→ Assigned task
Throughout the entries below, report every line where "prática" is found.

→ Data
[Start of Attachment]

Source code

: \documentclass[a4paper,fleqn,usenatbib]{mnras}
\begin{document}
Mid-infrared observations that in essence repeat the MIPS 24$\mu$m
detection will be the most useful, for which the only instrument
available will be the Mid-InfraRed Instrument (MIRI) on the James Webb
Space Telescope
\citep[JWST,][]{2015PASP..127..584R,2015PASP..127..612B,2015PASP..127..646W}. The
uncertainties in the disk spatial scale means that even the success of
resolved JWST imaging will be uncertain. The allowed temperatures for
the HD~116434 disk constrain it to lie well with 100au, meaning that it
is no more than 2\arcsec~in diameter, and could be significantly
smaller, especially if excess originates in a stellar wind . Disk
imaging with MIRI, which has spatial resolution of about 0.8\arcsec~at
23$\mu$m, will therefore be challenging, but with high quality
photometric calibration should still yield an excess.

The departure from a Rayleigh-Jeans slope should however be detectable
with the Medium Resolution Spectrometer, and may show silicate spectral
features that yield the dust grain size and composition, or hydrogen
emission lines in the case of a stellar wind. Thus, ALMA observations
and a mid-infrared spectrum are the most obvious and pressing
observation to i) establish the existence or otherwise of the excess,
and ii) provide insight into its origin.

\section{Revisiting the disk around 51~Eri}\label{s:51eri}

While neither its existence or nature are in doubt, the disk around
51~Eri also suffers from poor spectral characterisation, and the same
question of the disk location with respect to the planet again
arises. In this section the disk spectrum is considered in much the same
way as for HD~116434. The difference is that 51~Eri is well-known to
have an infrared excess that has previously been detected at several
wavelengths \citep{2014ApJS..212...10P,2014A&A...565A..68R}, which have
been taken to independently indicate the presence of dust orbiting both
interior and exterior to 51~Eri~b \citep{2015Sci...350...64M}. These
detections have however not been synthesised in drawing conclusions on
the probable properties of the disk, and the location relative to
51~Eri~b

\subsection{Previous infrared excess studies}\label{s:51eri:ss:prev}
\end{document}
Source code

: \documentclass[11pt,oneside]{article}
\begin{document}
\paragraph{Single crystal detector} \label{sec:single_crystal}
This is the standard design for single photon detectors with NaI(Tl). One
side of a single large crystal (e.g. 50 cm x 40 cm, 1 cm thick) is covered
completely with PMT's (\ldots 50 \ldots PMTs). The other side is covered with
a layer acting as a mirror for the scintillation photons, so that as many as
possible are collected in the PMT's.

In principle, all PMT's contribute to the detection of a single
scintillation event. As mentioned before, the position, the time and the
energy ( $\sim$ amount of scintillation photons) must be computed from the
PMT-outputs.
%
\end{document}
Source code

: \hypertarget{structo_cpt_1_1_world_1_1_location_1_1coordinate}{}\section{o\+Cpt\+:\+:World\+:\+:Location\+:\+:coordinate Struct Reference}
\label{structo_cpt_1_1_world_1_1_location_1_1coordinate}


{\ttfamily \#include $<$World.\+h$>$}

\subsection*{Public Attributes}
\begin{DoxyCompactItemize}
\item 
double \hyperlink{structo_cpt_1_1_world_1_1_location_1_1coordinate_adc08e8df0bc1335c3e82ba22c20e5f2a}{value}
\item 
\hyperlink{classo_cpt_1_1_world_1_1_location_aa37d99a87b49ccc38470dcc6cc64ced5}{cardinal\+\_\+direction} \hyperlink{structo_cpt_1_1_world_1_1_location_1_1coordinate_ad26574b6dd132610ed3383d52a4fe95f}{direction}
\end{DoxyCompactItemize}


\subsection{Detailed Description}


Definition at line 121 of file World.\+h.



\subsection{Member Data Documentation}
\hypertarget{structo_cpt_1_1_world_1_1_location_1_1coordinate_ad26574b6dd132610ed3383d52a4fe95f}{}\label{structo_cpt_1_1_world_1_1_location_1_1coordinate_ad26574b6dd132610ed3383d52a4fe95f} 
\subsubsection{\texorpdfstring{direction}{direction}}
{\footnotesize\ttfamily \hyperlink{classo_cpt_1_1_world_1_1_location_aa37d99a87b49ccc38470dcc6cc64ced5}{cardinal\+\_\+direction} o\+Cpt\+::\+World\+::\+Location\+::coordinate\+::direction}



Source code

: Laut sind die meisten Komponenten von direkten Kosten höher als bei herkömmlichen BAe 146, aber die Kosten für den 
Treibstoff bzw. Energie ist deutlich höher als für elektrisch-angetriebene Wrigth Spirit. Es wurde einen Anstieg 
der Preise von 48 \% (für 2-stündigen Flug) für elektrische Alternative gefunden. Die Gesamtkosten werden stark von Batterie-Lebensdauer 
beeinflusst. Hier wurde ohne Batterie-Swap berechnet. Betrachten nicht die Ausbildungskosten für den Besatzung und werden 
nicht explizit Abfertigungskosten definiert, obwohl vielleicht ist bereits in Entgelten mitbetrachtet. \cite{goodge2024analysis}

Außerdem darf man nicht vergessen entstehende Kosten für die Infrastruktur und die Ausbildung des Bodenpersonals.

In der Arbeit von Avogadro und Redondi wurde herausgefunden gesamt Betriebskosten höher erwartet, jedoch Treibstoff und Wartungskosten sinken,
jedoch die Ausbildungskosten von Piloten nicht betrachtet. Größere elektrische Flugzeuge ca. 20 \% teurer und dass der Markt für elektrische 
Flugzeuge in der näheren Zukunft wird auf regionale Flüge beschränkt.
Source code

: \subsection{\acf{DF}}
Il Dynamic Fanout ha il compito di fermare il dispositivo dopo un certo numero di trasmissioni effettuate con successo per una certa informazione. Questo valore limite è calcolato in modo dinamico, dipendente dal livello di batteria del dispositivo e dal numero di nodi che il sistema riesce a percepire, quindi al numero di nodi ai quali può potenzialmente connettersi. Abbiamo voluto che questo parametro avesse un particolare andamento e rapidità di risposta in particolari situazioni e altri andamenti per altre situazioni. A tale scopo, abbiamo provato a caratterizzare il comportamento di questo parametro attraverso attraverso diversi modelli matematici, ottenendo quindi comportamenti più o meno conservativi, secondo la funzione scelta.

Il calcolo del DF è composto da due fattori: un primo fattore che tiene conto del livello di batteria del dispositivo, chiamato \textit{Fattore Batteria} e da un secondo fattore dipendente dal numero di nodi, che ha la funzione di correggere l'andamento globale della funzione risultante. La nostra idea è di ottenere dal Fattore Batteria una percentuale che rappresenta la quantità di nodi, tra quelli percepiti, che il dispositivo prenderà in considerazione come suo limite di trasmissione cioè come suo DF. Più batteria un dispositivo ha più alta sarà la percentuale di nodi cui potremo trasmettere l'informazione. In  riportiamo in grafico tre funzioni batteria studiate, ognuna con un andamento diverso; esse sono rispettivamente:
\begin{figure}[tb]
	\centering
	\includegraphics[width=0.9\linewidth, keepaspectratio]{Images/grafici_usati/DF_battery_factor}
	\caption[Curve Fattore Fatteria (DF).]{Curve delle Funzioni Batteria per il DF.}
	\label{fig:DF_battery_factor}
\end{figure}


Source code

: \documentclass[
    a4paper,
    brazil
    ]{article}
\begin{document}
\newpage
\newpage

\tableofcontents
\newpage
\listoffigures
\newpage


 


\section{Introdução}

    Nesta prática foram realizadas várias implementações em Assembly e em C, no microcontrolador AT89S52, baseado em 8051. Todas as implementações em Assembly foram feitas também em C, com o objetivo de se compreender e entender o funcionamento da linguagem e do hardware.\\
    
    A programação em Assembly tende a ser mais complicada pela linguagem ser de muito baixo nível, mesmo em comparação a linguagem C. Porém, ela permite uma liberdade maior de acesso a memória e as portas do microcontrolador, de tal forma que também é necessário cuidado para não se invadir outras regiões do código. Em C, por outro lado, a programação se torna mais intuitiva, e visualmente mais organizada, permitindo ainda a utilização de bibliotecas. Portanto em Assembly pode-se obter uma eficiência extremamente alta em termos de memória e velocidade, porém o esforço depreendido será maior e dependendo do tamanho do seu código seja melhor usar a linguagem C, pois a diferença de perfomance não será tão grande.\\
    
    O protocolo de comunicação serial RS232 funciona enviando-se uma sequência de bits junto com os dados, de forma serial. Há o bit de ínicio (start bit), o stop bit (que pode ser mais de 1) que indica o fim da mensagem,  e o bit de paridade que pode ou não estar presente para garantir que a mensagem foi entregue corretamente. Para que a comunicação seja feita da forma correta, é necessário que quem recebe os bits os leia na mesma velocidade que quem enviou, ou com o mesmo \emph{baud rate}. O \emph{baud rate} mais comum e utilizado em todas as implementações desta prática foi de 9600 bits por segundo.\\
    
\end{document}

[End of Attachment]

→ Response
    Nesta prática foram realizadas várias implementações em Assembly e em C, no microcontrolador AT89S52, baseado em 8051. Todas as implementações em Assembly foram feitas também em C, com o objetivo de se compreender e entender o funcionamento da linguagem e do hardware.\\
    O protocolo de comunicação serial RS232 funciona enviando-se uma sequência de bits junto com os dados, de forma serial. Há o bit de ínicio (start bit), o stop bit (que pode ser mais de 1) que indica o fim da mensagem,  e o bit de paridade que pode ou não estar presente para garantir que a mensagem foi entregue corretamente. Para que a comunicação seja feita da forma correta, é necessário que quem recebe os bits os leia na mesma velocidade que quem enviou, ou com o mesmo \emph{baud rate}. O \emph{baud rate} mais comum e utilizado em todas as implementações desta prática foi de 9600 bits por segundo.\\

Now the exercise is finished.